Stored data entries:
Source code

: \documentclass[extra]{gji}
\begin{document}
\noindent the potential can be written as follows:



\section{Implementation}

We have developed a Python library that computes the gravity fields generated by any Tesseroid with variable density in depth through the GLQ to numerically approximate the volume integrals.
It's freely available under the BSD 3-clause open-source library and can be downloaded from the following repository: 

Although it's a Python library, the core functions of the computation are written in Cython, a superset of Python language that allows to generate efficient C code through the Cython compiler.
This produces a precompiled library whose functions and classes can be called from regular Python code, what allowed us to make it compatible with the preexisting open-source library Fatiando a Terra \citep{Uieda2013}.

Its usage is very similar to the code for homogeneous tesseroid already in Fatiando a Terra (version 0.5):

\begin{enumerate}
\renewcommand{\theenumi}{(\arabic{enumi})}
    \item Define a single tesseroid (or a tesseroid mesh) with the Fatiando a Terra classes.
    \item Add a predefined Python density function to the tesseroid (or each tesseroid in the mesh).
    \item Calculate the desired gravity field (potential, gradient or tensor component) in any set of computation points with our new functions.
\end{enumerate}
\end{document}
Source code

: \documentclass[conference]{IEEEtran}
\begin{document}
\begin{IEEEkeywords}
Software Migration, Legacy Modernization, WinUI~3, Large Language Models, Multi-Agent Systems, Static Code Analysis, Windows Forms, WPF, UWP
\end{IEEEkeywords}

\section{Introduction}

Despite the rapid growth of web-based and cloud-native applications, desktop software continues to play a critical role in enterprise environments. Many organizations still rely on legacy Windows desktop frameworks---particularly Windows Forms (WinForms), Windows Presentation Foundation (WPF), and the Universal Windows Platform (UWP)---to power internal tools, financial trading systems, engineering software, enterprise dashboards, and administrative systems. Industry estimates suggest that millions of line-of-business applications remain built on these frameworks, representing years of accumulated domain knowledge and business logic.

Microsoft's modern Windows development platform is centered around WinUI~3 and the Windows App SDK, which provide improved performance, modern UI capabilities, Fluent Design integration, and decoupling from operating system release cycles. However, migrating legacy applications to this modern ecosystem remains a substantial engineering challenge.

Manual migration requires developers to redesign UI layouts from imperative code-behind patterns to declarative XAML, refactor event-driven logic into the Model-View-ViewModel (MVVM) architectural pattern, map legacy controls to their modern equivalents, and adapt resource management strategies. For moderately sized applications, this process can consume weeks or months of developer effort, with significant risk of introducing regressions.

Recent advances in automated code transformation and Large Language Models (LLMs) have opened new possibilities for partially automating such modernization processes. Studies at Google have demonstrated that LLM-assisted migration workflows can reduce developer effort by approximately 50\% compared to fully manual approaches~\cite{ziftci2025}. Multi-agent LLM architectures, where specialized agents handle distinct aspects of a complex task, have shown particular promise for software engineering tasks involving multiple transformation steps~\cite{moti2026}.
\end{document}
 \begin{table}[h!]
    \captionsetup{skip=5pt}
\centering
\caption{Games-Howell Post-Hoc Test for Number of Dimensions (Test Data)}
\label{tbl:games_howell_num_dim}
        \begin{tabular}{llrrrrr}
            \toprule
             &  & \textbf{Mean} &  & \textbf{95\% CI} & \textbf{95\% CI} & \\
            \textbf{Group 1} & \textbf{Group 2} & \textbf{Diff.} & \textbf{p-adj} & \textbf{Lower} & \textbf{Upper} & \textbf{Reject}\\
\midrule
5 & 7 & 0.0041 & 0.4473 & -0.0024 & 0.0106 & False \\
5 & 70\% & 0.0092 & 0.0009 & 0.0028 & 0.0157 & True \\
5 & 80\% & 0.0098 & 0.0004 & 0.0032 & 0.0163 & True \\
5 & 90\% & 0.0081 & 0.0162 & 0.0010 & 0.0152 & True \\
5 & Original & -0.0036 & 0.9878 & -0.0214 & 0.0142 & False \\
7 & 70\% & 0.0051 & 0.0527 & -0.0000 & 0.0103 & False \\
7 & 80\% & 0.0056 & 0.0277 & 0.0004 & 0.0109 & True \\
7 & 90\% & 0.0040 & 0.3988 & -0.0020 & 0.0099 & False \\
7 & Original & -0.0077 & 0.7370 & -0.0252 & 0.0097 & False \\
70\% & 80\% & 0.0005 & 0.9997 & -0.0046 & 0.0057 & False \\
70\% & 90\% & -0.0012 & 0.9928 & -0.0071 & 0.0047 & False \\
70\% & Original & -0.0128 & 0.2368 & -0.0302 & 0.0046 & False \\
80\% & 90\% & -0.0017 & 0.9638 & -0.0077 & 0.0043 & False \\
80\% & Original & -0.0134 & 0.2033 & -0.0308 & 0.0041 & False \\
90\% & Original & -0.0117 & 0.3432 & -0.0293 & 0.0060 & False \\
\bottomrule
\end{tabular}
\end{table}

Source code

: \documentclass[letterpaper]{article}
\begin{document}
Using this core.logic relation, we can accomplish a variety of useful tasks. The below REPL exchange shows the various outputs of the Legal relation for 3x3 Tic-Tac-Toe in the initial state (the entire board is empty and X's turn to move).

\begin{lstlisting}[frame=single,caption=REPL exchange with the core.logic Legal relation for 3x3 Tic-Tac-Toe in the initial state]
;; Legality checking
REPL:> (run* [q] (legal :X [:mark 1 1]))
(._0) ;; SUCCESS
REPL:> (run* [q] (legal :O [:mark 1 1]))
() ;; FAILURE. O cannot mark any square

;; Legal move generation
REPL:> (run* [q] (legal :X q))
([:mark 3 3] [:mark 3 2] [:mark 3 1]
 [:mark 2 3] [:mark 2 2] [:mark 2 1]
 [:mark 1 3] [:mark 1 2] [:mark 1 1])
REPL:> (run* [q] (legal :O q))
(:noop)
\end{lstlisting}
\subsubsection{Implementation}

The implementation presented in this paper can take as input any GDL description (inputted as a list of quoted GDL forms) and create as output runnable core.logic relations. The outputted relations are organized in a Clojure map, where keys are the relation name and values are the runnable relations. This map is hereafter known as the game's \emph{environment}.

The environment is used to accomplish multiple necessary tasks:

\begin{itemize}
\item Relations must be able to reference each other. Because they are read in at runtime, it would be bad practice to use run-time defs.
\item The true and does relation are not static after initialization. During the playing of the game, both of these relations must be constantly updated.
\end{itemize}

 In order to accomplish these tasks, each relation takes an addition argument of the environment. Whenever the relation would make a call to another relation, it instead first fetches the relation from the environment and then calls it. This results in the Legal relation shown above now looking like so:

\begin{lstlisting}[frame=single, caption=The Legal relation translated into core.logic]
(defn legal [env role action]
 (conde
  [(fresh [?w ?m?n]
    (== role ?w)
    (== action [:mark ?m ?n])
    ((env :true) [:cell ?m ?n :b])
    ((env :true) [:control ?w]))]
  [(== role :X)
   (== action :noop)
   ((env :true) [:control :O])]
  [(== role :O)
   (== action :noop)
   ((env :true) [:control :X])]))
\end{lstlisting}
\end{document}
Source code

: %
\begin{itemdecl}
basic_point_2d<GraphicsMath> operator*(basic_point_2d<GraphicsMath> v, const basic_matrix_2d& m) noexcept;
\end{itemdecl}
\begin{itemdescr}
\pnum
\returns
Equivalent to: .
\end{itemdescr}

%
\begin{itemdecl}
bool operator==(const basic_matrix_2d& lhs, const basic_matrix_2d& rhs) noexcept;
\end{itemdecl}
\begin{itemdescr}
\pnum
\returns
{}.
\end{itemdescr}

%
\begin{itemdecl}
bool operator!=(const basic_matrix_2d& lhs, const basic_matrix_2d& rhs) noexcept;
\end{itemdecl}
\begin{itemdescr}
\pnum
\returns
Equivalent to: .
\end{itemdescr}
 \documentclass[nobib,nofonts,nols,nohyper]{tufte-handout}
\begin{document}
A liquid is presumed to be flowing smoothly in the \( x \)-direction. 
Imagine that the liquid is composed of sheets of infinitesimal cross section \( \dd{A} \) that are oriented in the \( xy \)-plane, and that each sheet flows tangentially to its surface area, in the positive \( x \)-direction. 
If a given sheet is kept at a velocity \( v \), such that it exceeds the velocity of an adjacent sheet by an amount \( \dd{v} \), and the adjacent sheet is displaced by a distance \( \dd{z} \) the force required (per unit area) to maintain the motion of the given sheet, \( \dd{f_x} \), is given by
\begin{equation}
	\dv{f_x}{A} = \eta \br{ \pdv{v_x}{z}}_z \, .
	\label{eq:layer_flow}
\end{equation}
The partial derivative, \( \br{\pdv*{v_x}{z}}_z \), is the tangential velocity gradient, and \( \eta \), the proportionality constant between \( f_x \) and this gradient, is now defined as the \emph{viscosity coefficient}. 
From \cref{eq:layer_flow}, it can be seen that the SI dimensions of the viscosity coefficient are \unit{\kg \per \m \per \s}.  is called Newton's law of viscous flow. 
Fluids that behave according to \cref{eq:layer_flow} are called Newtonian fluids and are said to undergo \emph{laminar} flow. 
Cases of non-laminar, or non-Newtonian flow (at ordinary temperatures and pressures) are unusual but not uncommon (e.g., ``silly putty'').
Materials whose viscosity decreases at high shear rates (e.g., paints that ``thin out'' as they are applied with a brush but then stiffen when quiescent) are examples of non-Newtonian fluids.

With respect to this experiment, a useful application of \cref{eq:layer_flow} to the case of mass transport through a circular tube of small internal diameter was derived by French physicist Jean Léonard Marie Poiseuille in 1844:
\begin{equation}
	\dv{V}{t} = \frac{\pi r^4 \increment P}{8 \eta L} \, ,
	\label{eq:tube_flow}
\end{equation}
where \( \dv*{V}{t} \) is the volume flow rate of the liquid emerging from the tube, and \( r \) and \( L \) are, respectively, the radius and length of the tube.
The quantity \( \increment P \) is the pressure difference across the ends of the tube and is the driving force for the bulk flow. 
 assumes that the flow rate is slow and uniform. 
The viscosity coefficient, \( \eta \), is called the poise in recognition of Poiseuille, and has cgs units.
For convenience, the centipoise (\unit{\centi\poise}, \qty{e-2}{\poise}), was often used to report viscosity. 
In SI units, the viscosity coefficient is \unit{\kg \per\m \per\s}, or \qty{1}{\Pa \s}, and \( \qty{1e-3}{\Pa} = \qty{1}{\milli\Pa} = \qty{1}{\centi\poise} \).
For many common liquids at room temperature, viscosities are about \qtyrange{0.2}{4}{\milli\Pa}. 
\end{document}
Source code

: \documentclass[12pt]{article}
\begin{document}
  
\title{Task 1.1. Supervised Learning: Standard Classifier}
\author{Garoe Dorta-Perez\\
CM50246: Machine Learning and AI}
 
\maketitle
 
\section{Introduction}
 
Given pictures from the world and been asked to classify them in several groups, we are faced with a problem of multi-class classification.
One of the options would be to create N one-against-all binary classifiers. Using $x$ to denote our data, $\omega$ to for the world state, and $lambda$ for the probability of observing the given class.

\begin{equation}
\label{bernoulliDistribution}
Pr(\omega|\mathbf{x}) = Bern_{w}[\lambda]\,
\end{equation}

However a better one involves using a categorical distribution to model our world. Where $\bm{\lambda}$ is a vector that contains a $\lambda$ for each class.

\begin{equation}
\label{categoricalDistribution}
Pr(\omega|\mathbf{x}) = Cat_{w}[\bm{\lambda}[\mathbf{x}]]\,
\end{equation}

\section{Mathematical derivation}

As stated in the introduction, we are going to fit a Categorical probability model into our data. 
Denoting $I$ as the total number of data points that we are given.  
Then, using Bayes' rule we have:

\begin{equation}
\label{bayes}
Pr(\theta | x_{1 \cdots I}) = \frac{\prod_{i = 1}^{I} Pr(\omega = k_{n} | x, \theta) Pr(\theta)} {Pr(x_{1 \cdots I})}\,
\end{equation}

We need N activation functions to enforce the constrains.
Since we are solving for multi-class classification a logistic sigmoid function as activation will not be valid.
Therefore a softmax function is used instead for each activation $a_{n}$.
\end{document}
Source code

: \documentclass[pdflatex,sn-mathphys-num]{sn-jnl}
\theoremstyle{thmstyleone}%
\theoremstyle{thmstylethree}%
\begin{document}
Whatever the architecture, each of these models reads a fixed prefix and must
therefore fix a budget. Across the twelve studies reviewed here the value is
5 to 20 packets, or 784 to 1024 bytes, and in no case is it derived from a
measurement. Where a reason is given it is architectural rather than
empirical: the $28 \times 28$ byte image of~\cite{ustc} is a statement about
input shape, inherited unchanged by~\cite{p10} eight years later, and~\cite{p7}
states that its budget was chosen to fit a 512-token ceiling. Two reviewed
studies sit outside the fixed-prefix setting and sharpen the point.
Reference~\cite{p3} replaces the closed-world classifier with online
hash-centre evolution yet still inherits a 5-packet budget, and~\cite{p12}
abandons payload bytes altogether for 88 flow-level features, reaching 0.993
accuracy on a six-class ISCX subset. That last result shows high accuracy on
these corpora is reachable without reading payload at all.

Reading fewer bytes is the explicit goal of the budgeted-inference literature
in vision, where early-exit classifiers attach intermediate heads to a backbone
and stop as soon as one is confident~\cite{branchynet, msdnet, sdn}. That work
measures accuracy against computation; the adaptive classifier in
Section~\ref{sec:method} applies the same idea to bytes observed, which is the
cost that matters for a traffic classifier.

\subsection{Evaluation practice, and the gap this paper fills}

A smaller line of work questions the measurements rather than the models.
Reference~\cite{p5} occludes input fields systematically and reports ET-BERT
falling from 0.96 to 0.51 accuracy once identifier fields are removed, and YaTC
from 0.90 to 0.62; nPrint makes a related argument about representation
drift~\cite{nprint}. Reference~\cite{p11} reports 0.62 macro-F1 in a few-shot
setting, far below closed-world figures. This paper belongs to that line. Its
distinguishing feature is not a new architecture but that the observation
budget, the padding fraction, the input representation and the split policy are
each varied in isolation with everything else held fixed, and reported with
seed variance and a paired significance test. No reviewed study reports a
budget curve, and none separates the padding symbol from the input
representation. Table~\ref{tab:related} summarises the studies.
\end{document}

__About this task__
Wherever the word "closed" appears in a line of the data, copy that line.

__Response area__
Reference~\cite{p3} replaces the closed-world classifier with online
setting, far below closed-world figures. This paper belongs to that line. Its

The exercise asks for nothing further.